From Jacobson Lab Wiki
 Direct Minimization
minim atom/residue selection & rmsg[radient] real & mxitn integer & iter[ations] integer & niterup integer & nbup yes/no & gbup yes/no
 Selecting which atoms to minimize
The mandatory arguments of the minimization command specify which atoms to minimize. The idea is that you specify a set of residues, and also which atoms in those residues should be minimized. For example, you may want to only minimize side chains and not the backbone of a loop in a protein (e.g., residues 100-109 of chain B); the command would be:
minim side B:100 B:109
where "side[chain]" specifies that only side chain atoms are minimized, followed by the residue range. Any of the options under Specifying Residues can be used to specify which residues should be included. Other options for specifying which atoms to include are
- res[idues]: all atoms in specified residues
- hyd[rogens]: only hydrogens in specified residues
So, to specify minimization of the whole loops, including the backbone,
minimize residues B:100 B:109
and for minimization of the whole system, although it looks awkward, you can use
minim res all res
If you need to do something more complicated, you can concatenate together multiple atom selections. For example, to minimize the loop plus some side chains that contact it (for concreteness, we'll call them residues 75, 80, and 125 of chain B), you can use:
minimize & residues B:100 B:109 & sidechain single B:75 & sidechain single B:80 & sidechain single B:125
Finally, if you need to minimize a collection of atoms that cannot be specified using the atom-selection options described above, you can also specify one atom at a time (obviously not convenient, but helpful in a pinch), using
See Specifying Atoms for the syntax for identifying single atoms.
- The termination criterion for the minimization is determined by the residual root-mean-squared gradient operating on the atom that are being minimized. The default value is 0.001 kcal/mol/Å, but this can be changed with the parameter "rmsg[radient]".
- You can also specify the maximum number of Truncated Newton steps that can be taken (this is the number of "outer" loop iterations), using "mxitn".

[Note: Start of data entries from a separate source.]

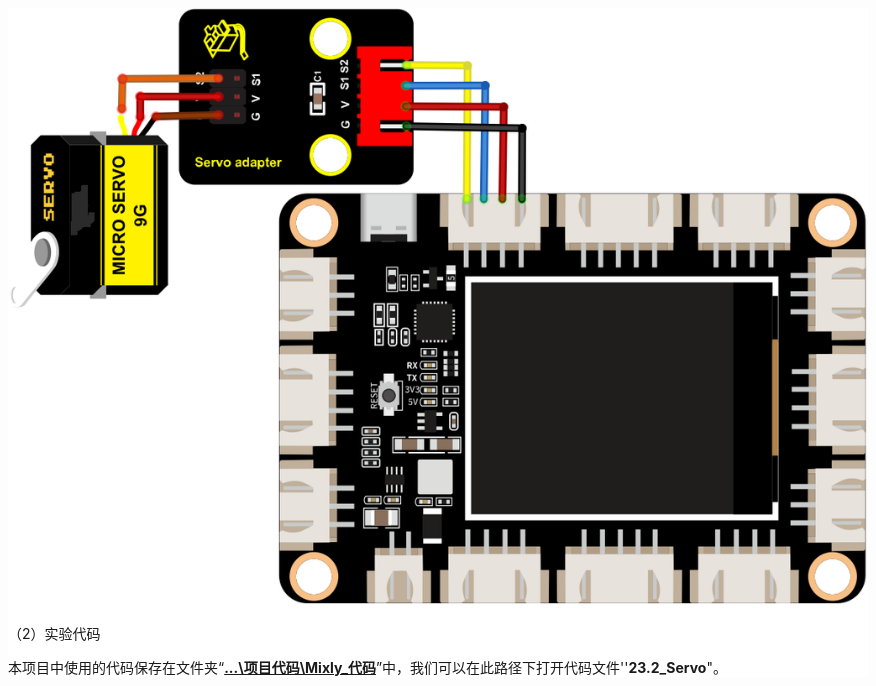 ![img](media/341501.png)

（2）实验代码

本项目中使用的代码保存在文件夹“<u>**...\项目代码\Mixly_代码**</u>”中，我们可以在此路径下打开代码文件''**23.2_Servo**"。
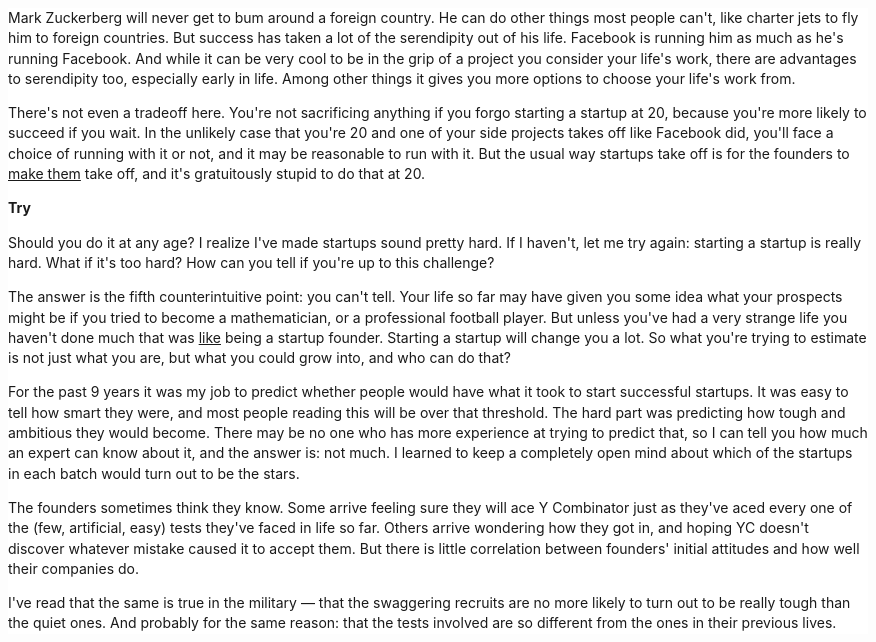Mark Zuckerberg will never get to bum around a foreign country. He
can do other things most people can't, like charter jets to fly him
to foreign countries. But success has taken a lot of the serendipity
out of his life. Facebook is running him as much as he's running
Facebook. And while it can be very cool to be in the grip of a
project you consider your life's work, there are advantages to
serendipity too, especially early in life. Among other things it
gives you more options to choose your life's work from.  
  
There's not even a tradeoff here. You're not sacrificing anything
if you forgo starting a startup at 20, because you're more likely
to succeed if you wait. In the unlikely case that you're 20 and
one of your side projects takes off like Facebook did, you'll face
a choice of running with it or not, and it may be reasonable to run
with it. But the usual way startups take off is for the founders
to [make them](ds.html) take off, and it's gratuitously
stupid to do that at 20.  
  

**Try**  
  
Should you do it at any age? I realize I've made startups sound
pretty hard. If I haven't, let me try again: starting a startup
is really hard. What if it's too hard? How can you tell if you're
up to this challenge?  
  
The answer is the fifth counterintuitive point: you can't tell. Your
life so far may have given you some idea what your prospects might
be if you tried to become a mathematician, or a professional football
player. But unless you've had a very strange life you haven't done
much that was [like](really.html) being a startup founder.
Starting a startup will change you a lot. So what you're trying
to estimate is not just what you are, but what you could grow into,
and who can do that?  
  
For the past 9 years it was my job to predict whether people would
have what it took to start successful startups. It was easy to
tell how smart they were, and most people reading this will be over
that threshold. The hard part was predicting how tough and ambitious they would become. There
may be no one who has more experience at trying to predict that,
so I can tell you how much an expert can know about it, and the
answer is: not much. I learned to keep a completely open mind about
which of the startups in each batch would turn out to be the stars.  
  
The founders sometimes think they know. Some arrive feeling sure
they will ace Y Combinator just as they've aced every one of the (few,
artificial, easy) tests they've faced in life so far. Others arrive
wondering how they got in, and hoping YC doesn't discover whatever
mistake caused it to accept them. But there is little correlation
between founders' initial attitudes and how well their companies
do.  
  
I've read that the same is true in the military — that the
swaggering recruits are no more likely to turn out to be really
tough than the quiet ones. And probably for the same reason: that
the tests involved are so different from the ones in their previous
lives.  
  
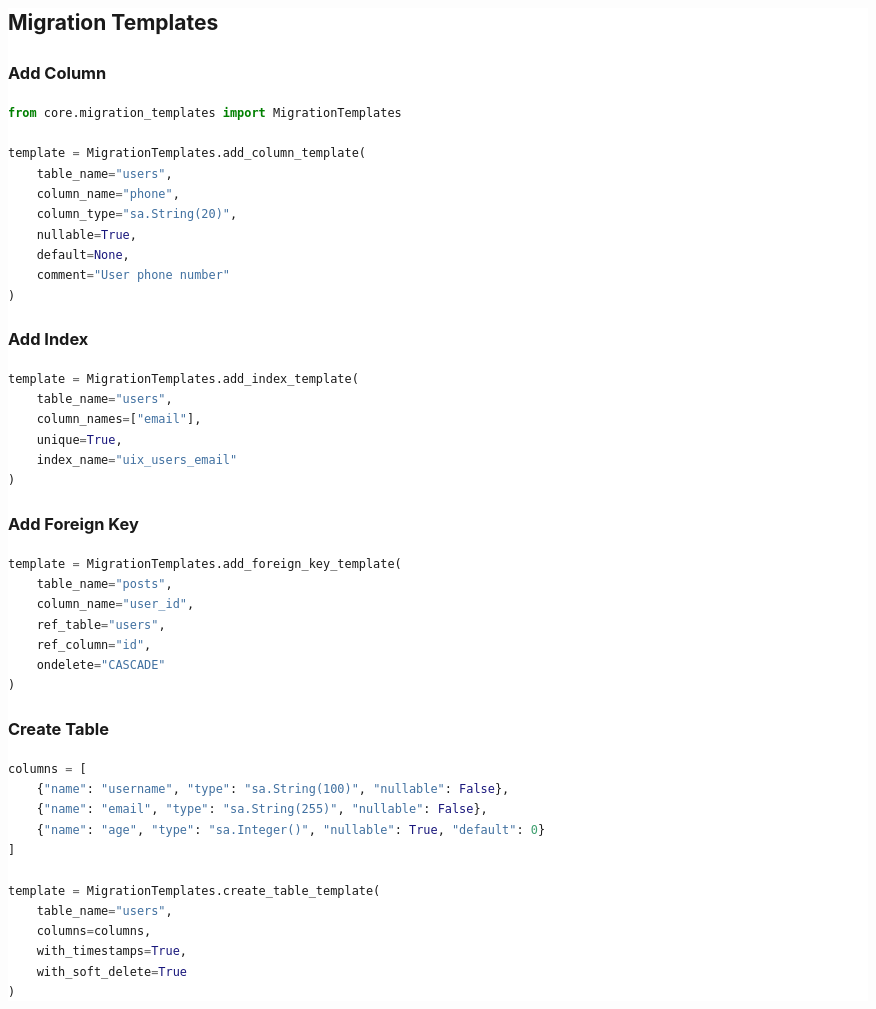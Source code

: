 ## Migration Templates

### Add Column

```python
from core.migration_templates import MigrationTemplates

template = MigrationTemplates.add_column_template(
    table_name="users",
    column_name="phone",
    column_type="sa.String(20)",
    nullable=True,
    default=None,
    comment="User phone number"
)
```

### Add Index

```python
template = MigrationTemplates.add_index_template(
    table_name="users",
    column_names=["email"],
    unique=True,
    index_name="uix_users_email"
)
```

### Add Foreign Key

```python
template = MigrationTemplates.add_foreign_key_template(
    table_name="posts",
    column_name="user_id",
    ref_table="users",
    ref_column="id",
    ondelete="CASCADE"
)
```

### Create Table

```python
columns = [
    {"name": "username", "type": "sa.String(100)", "nullable": False},
    {"name": "email", "type": "sa.String(255)", "nullable": False},
    {"name": "age", "type": "sa.Integer()", "nullable": True, "default": 0}
]

template = MigrationTemplates.create_table_template(
    table_name="users",
    columns=columns,
    with_timestamps=True,
    with_soft_delete=True
)
```

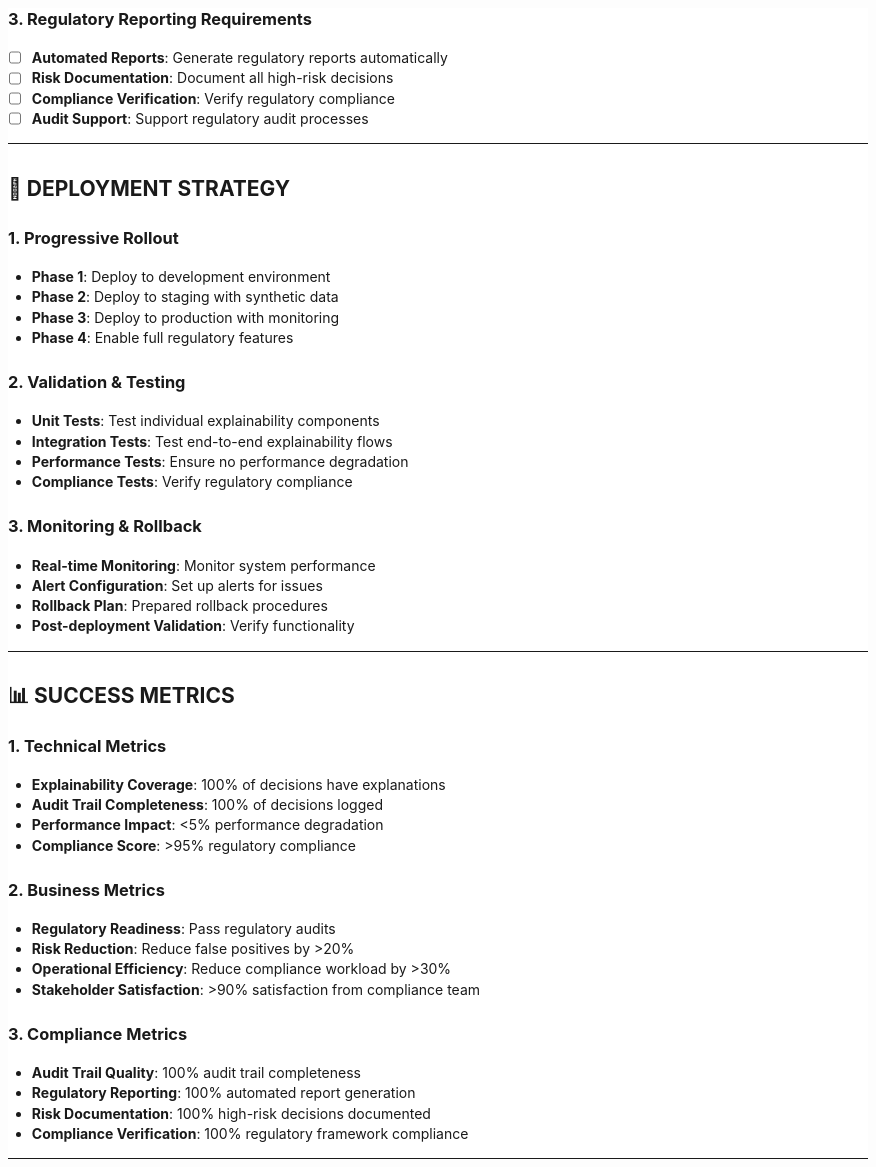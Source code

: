 ### 3. Regulatory Reporting Requirements
- [ ] **Automated Reports**: Generate regulatory reports automatically
- [ ] **Risk Documentation**: Document all high-risk decisions
- [ ] **Compliance Verification**: Verify regulatory compliance
- [ ] **Audit Support**: Support regulatory audit processes

---

## 🚀 DEPLOYMENT STRATEGY

### 1. Progressive Rollout
- **Phase 1**: Deploy to development environment
- **Phase 2**: Deploy to staging with synthetic data
- **Phase 3**: Deploy to production with monitoring
- **Phase 4**: Enable full regulatory features

### 2. Validation & Testing
- **Unit Tests**: Test individual explainability components
- **Integration Tests**: Test end-to-end explainability flows
- **Performance Tests**: Ensure no performance degradation
- **Compliance Tests**: Verify regulatory compliance

### 3. Monitoring & Rollback
- **Real-time Monitoring**: Monitor system performance
- **Alert Configuration**: Set up alerts for issues
- **Rollback Plan**: Prepared rollback procedures
- **Post-deployment Validation**: Verify functionality

---

## 📊 SUCCESS METRICS

### 1. Technical Metrics
- **Explainability Coverage**: 100% of decisions have explanations
- **Audit Trail Completeness**: 100% of decisions logged
- **Performance Impact**: <5% performance degradation
- **Compliance Score**: >95% regulatory compliance

### 2. Business Metrics
- **Regulatory Readiness**: Pass regulatory audits
- **Risk Reduction**: Reduce false positives by >20%
- **Operational Efficiency**: Reduce compliance workload by >30%
- **Stakeholder Satisfaction**: >90% satisfaction from compliance team

### 3. Compliance Metrics
- **Audit Trail Quality**: 100% audit trail completeness
- **Regulatory Reporting**: 100% automated report generation
- **Risk Documentation**: 100% high-risk decisions documented
- **Compliance Verification**: 100% regulatory framework compliance

---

- There are also a few options related to updating of the nonbonded list during the minimization. It should be kept in mind that, every time you updated the nonbonded list, the minimizer then is trying to find the minimum of a new potential. Normally, it will only be slightly different, so updating the nonbonded list should not cause too many problems, but it is worth keeping this point in mind. The parameter to turn nonbonded updating on or off is "nbup" (by default it is on).
- The frequency with which the nonbonded terms are updated is controlled by "niterup".
The default minimizer is a version of Truncated Newton, based on the TNPACK implementation of Schlick and co-workers. There are also conjugate gradient and quasi-Newton minimizers built in, but they are basically always slower, so I don’t see any need to access them at this point.